Tras varios intentos consiguió su propósito y la trampa se abrió para liberar a su presa.

Amarok sujetó el entramado para que no volviera a cerrarse y sin demora corrió a por la mujer. Cortó la cuerda con el cuchillo que siempre portaba en su bota y ella cayó en sus brazos como una muñeca de trapo.

Dejándola despacio, sobre un montón de hojas secas que el viento había acumulado en un recodo, le tomó el pulso colocando un par de dedos sobre el cuello, justo en la carótida.
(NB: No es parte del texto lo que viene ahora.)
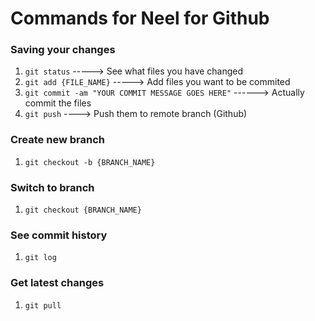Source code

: # Commands for Neel for Github


### Saving your changes

1. `git status`    ----->  See what files you have changed
2. `git add {FILE_NAME}`   -----> Add files you want to be commited
3. `git commit -am "YOUR COMMIT MESSAGE GOES HERE"`   ------> Actually commit the files
4. `git push`   ----> Push them to remote branch (Github)

### Create new branch
1. `git checkout -b {BRANCH_NAME}`

### Switch to branch
1. `git checkout {BRANCH_NAME}`

### See commit history
1. `git log`

### Get latest changes
1. `git pull`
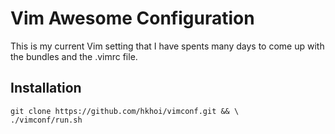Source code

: # Vim Awesome Configuration
This is my current Vim setting that I have spents many days to come up with the bundles and the .vimrc file.

## Installation

	git clone https://github.com/hkhoi/vimconf.git && \
	./vimconf/run.sh

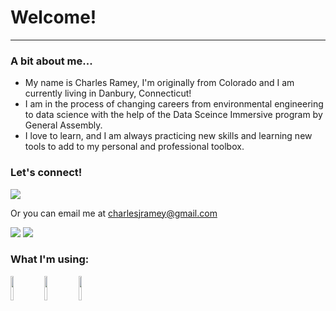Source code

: # Welcome!
---

### A bit about me...
- My name is Charles Ramey, I'm originally from Colorado and I am currently living in Danbury, Connecticut!
- I am in the process of changing careers from environmental engineering to data science with the help of the Data Sceince Immersive program by General Assembly.
- I love to learn, and I am always practicing new skills and learning new tools to add to my personal and professional toolbox.

### Let's connect!
[![](https://img.shields.io/badge/linkedin-%230077B5.svg?style=for-the-badge&logo=linkedin)](https://www.linkedin.com/in/charlesjramey/)


Or you can email me at charlesjramey@gmail.com

<img src="https://github-readme-stats.vercel.app/api?username=charlesjramey&show_icons=true"/>

<img src="https://github-readme-stats.vercel.app/api/top-langs?username=charlesjramey"/>

### What I'm using:

<code><img width="10%" src="https://www.vectorlogo.zone/logos/python/python-ar21.svg"></code>
<code><img width="10%" src="https://www.vectorlogo.zone/logos/jupyter/jupyter-ar21.svg"></code>
<code><img width="10%" src="https://www.vectorlogo.zone/logos/mysql/mysql-ar21.svg"></code>
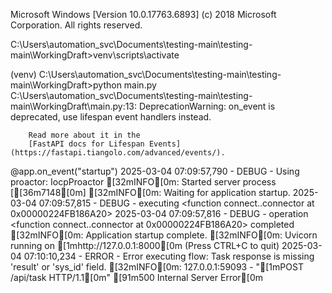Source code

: Microsoft Windows [Version 10.0.17763.6893]
(c) 2018 Microsoft Corporation. All rights reserved.

C:\Users\automation_svc\Documents\testing-main\testing-main\WorkingDraft>venv\scripts\activate

(venv) C:\Users\automation_svc\Documents\testing-main\testing-main\WorkingDraft>python main.py
C:\Users\automation_svc\Documents\testing-main\testing-main\WorkingDraft\main.py:13: DeprecationWarning:
        on_event is deprecated, use lifespan event handlers instead.

        Read more about it in the
        [FastAPI docs for Lifespan Events](https://fastapi.tiangolo.com/advanced/events/).

  @app.on_event("startup")
2025-03-04 07:09:57,790 - DEBUG - Using proactor: IocpProactor
[32mINFO[0m:     Started server process [[36m7148[0m]
[32mINFO[0m:     Waiting for application startup.
2025-03-04 07:09:57,815 - DEBUG - executing <function connect.<locals>.connector at 0x00000224FB186A20>
2025-03-04 07:09:57,816 - DEBUG - operation <function connect.<locals>.connector at 0x00000224FB186A20> completed
[32mINFO[0m:     Application startup complete.
[32mINFO[0m:     Uvicorn running on [1mhttp://127.0.0.1:8000[0m (Press CTRL+C to quit)
2025-03-04 07:10:10,234 - ERROR - Error executing flow: Task response is missing 'result' or 'sys_id' field.
[32mINFO[0m:     127.0.0.1:59093 - "[1mPOST /api/task HTTP/1.1[0m" [91m500 Internal Server Error[0m
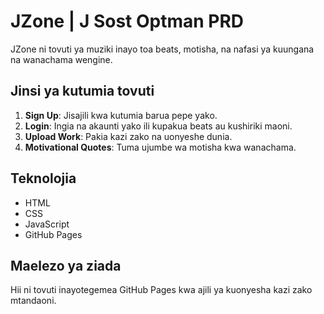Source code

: # JZone | J Sost Optman PRD

JZone ni tovuti ya muziki inayo toa beats, motisha, na nafasi ya kuungana na wanachama wengine. 

## Jinsi ya kutumia tovuti
1. **Sign Up**: Jisajili kwa kutumia barua pepe yako.
2. **Login**: Ingia na akaunti yako ili kupakua beats au kushiriki maoni.
3. **Upload Work**: Pakia kazi zako na uonyeshe dunia.
4. **Motivational Quotes**: Tuma ujumbe wa motisha kwa wanachama.

## Teknolojia
- HTML
- CSS
- JavaScript
- GitHub Pages

## Maelezo ya ziada
Hii ni tovuti inayotegemea GitHub Pages kwa ajili ya kuonyesha kazi zako mtandaoni.
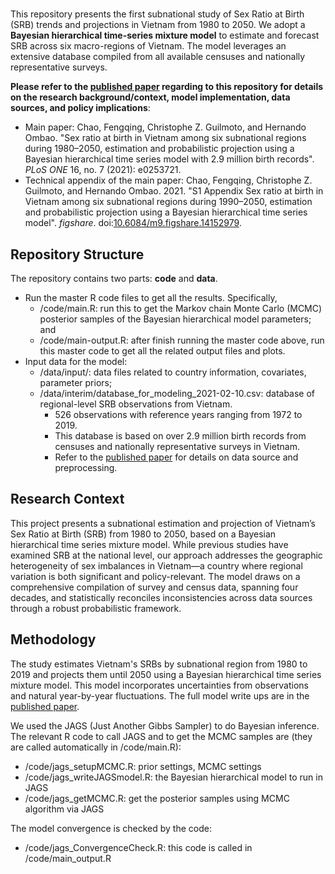 # 

This repository presents the first subnational study of Sex Ratio at Birth (SRB) trends and projections in Vietnam from 1980 to 2050. We adopt a **Bayesian hierarchical time-series mixture model** to estimate and forecast SRB across six macro-regions of Vietnam. The model leverages an extensive database compiled from all available censuses and nationally representative surveys. 

**Please refer to the [published paper](https://journals.plos.org/plosone/article?id=10.1371/journal.pone.0253721) regarding to this repository for details on the research background/context, model implementation, data sources, and policy implications**:

* Main paper: Chao, Fengqing, Christophe Z. Guilmoto, and Hernando Ombao. "Sex ratio at birth in Vietnam among six subnational regions during 1980–2050, estimation and probabilistic projection using a Bayesian hierarchical time series model with 2.9 million birth records". _PLoS ONE_ 16, no. 7 (2021): e0253721.
* Technical appendix of the main paper: Chao, Fengqing, Christophe Z. Guilmoto, and Hernando Ombao. 2021. "S1 Appendix Sex ratio at birth in Vietnam among six subnational regions during 1990–2050, estimation and probabilistic projection using a Bayesian hierarchical time series model". _figshare_. doi:[10.6084/m9.figshare.14152979](https://doi.org/10.6084/m9.figshare.14152979).

## Repository Structure
The repository contains two parts: **code** and **data**. 

* Run the master R code files to get all the results. Specifically,
    - /code/main.R: run this to get the Markov chain Monte Carlo (MCMC) posterior samples of the Bayesian hierarchical model parameters; and
    - /code/main-output.R: after finish running the master code above, run this master code to get all the related output files and plots.
* Input data for the model:
    - /data/input/: data files related to country information, covariates, parameter priors;
    - /data/interim/database_for_modeling_2021-02-10.csv: database of regional-level SRB observations from Vietnam.
        - 526 observations with reference years ranging from 1972 to 2019.
        - This database is based on over 2.9 million birth records from censuses and nationally representative surveys in Vietnam.
        - Refer to the [published paper](https://journals.plos.org/plosone/article?id=10.1371/journal.pone.0253721) for details on data source and preprocessing.



## Research Context

This project presents a subnational estimation and projection of Vietnam’s Sex Ratio at Birth (SRB) from 1980 to 2050, based on a Bayesian hierarchical time series mixture model. While previous studies have examined SRB at the national level, our approach addresses the geographic heterogeneity of sex imbalances in Vietnam—a country where regional variation is both significant and policy-relevant. The model draws on a comprehensive compilation of survey and census data, spanning four decades, and statistically reconciles inconsistencies across data sources through a robust probabilistic framework.

<!-- Our results highlight the distinct spatial dynamics of sex selection, showing elevated SRBs in the northern regions such as the Red River Delta, while SRBs remain close to natural levels in the southern provinces. We identify the onset, stabilization, and projected turnaround phases of SRB transitions, linking these temporal patterns to demographic, cultural, and policy factors. In doing so, we contribute the first set of regional-level SRB projections for Vietnam and provide an open-source framework for reproducible, fine-grained demographic modeling in contexts of gender bias.

We release the full model specification, data harmonization pipeline, and scripts for model estimation and projection. This work is intended to inform both researchers and policymakers on the local dynamics of sex imbalances at birth, and to support evidence-based interventions aimed at reducing gender bias and its demographic consequences.
 --> 

## Methodology

The study estimates Vietnam's SRBs by subnational region from 1980 to 2019 and projects them until 2050 using a Bayesian hierarchical time series mixture model. This model incorporates uncertainties from observations and natural year-by-year fluctuations. The full model write ups are in the [published paper](https://journals.plos.org/plosone/article?id=10.1371/journal.pone.0253721).

We used the JAGS (Just Another Gibbs Sampler) to do Bayesian inference. The relevant R code to call JAGS and to get the MCMC samples are (they are called automatically in /code/main.R):
* /code/jags_setupMCMC.R: prior settings, MCMC settings
* /code/jags_writeJAGSmodel.R: the Bayesian hierarchical model to run in JAGS
* /code/jags_getMCMC.R: get the posterior samples using MCMC algorithm via JAGS

The model convergence is checked by the code:
* /code/jags_ConvergenceCheck.R: this code is called in /code/main_output.R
Sabía que debía estar viva aún, él mismo había visto cómo su cuerpo dejaba de moverse por lo que era imposible que hubiera pasado el tiempo suficiente para que el veneno terminara con ella.

Guardaba en su bolsa los ingredientes necesarios para preparar el antídoto, toda precaución era poca, pero necesitaba un lugar resguardado del viento y con un hogar para poder elaborarlo. Además, del cuerpo femenino comenzaba a perder temperatura rápidamente.

Se sentó a su lado. Con la espalda recta, las piernas cruzadas y el rostro levantado, cerró los ojos y se concentró. Dejó una vez más que el poder del lobo se adueñara de él. Bajo los párpados, los ojos comenzaron a cambiar. Hizo acopio del control que le brindaba el amuleto y su posición como nagual, mientras recitaba las antiguas palabras que muy pocos conocían para restringir a la bestia que pugnaba por emerger completamente. Arañó sus entrañas con ferocidad para tratar de obligarlo a ceder, pero su voluntad fue más fuerte y al fin consiguió su propósito: la mente se abrió al cielo lanzando su demanda.

La respuesta de un águila calva no se hizo esperar. La imponente ave voló en grandes círculos por unos instantes antes de lanzarse en picado hacia ellos y posarse muy cerca.

Amarok le sonrió con afecto.

—La conoces, ¿verdad? —los grandes y amarillos ojos del animal se movieron nerviosos—. Muéstrame el camino.

[1] Nombre dado por los cherokees a las Montañas Great Smoky por el vapor grisáceo que cubre sus picos.

[2] “Gente verdadera”. Nombre con el que ellos mismos se denominaban antes de que el hombre blanco les llamaran Cherokees.